■ **Problem to work on**:
For every line in the data below that contains "ConstructionDeriveResponse", copy the line.

┌─ Input data

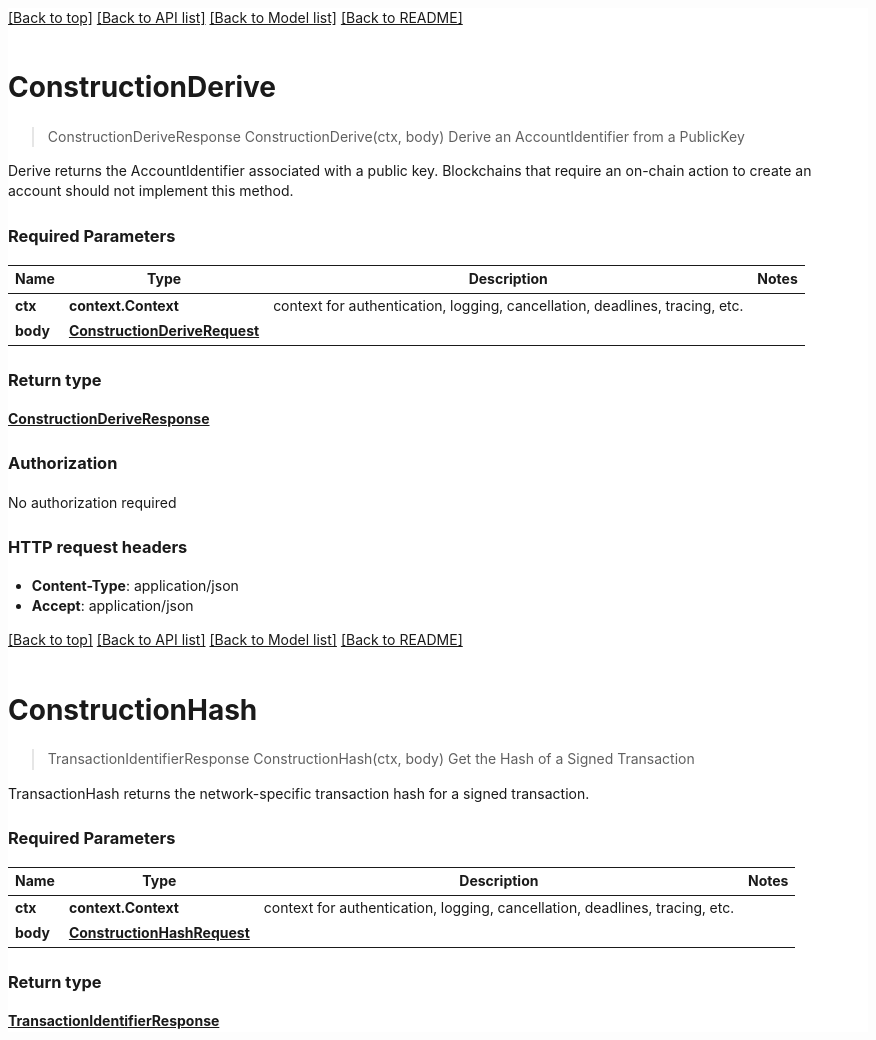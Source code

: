 [[Back to top]](#) [[Back to API list]](../README.md#documentation-for-api-endpoints) [[Back to Model list]](../README.md#documentation-for-models) [[Back to README]](../README.md)

# **ConstructionDerive**
> ConstructionDeriveResponse ConstructionDerive(ctx, body)
Derive an AccountIdentifier from a PublicKey

Derive returns the AccountIdentifier associated with a public key. Blockchains that require an on-chain action to create an account should not implement this method.

### Required Parameters

Name | Type | Description  | Notes
------------- | ------------- | ------------- | -------------
 **ctx** | **context.Context** | context for authentication, logging, cancellation, deadlines, tracing, etc.
  **body** | [**ConstructionDeriveRequest**](ConstructionDeriveRequest.md)|  | 

### Return type

[**ConstructionDeriveResponse**](ConstructionDeriveResponse.md)

### Authorization

No authorization required

### HTTP request headers

 - **Content-Type**: application/json
 - **Accept**: application/json

[[Back to top]](#) [[Back to API list]](../README.md#documentation-for-api-endpoints) [[Back to Model list]](../README.md#documentation-for-models) [[Back to README]](../README.md)

# **ConstructionHash**
> TransactionIdentifierResponse ConstructionHash(ctx, body)
Get the Hash of a Signed Transaction

TransactionHash returns the network-specific transaction hash for a signed transaction.

### Required Parameters

Name | Type | Description  | Notes
------------- | ------------- | ------------- | -------------
 **ctx** | **context.Context** | context for authentication, logging, cancellation, deadlines, tracing, etc.
  **body** | [**ConstructionHashRequest**](ConstructionHashRequest.md)|  | 

### Return type

[**TransactionIdentifierResponse**](TransactionIdentifierResponse.md)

└─

■ **Response to this task**:
> ConstructionDeriveResponse ConstructionDerive(ctx, body)
[**ConstructionDeriveResponse**](ConstructionDeriveResponse.md)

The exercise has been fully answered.